Mechanism of processing of the NF-κB2 p100 precursor:: identification of the specific polyubiquitin chain-anchoring lysine residue and analysis of the role of NEDD8-modification on the SCFβ-TrCP ubiquitin ligase

Processing of the NF-kappaB2 precursor p100 to the mature p52 subunit is regulated via a unique pathway. NF-kappaB-inducing kinase (NIK) induces IkappaB kinase alpha (IKKalpha)-mediated phosphorylation of specific serine residues in the C-terminal domain of p100, leading to recruitment of the SCFbeta-TrCP ubiquitin ligase. We identified a single lysine residue, K855, that serves as the ubiquitin-anchoring residue required for signal-induced processing of p100. In a reconstituted system containing purified components, p100-K855R could not be ubiquitinated. In a crude extract and cells, only residual, signal-independent ubiquitination and processing were retained. Importantly, K855 is located in a site homologous to K22 that serves as an ubiquitination site in IkappaBalpha. This suggests a common recognition mechanism for the two molecules. In contrast, p105, the p100 homologue, lacks a similar Lys residue.
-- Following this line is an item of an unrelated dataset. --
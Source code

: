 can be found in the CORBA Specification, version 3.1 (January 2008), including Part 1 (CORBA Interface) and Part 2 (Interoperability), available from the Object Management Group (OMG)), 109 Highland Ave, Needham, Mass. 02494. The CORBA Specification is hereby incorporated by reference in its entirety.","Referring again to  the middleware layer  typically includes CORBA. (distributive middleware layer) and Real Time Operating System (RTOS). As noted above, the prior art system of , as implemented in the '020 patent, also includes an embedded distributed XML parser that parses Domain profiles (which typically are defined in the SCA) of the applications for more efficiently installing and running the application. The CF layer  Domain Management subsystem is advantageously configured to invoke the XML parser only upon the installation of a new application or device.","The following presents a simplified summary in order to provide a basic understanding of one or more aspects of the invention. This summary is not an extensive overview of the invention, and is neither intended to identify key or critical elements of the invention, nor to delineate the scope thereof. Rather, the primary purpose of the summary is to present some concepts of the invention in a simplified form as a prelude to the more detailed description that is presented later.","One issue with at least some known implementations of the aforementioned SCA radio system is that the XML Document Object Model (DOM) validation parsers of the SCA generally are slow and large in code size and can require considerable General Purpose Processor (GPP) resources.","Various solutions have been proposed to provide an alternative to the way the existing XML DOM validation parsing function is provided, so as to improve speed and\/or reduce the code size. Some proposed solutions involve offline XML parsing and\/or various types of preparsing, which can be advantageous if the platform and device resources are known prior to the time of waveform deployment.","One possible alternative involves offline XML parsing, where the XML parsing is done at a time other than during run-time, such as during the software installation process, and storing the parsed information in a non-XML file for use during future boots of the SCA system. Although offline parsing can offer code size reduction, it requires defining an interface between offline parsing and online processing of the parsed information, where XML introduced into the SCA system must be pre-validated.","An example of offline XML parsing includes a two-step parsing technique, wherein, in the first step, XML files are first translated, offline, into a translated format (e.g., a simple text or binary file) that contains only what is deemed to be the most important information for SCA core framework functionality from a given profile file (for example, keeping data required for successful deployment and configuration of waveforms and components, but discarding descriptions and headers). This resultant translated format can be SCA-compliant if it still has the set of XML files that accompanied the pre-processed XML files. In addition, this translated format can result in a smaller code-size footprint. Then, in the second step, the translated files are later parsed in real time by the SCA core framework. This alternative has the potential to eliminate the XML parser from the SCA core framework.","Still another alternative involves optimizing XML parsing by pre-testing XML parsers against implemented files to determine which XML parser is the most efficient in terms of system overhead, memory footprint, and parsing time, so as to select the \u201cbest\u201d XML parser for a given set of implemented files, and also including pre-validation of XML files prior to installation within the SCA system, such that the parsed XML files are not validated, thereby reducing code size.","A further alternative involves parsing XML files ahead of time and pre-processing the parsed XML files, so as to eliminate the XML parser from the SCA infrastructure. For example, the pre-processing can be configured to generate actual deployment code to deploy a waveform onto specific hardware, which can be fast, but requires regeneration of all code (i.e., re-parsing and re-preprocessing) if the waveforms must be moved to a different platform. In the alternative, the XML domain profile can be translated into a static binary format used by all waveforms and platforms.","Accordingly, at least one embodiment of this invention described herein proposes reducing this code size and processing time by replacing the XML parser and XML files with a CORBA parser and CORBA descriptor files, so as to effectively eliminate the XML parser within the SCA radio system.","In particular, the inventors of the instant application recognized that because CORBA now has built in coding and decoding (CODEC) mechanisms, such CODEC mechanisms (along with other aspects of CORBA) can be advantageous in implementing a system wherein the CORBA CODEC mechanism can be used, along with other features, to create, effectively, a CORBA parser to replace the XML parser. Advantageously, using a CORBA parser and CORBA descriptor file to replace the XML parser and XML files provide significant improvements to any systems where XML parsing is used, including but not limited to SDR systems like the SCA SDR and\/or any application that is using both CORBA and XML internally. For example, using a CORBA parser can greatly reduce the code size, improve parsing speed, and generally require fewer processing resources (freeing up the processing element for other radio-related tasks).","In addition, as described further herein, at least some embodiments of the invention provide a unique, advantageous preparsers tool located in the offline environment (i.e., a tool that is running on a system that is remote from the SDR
We also demonstrate that the NEDD8 pathway is essential for the SCFbeta-TrCP activity. In a reconstituted system, efficient ubiquitination of p100 required all three components of the pathway - E1, the UBC12 E2 and NEDD8. Experiments in reconstituted systems and in cells demonstrated that SCFbeta-TrCP, which contains a mutant Cul-1 that cannot be NEDDylated, cannot stimulate ubiquitination and processing. Similarly, dominant negative UBC12 inhibits, in a reversible manner, both ubiquitination and processing of p100.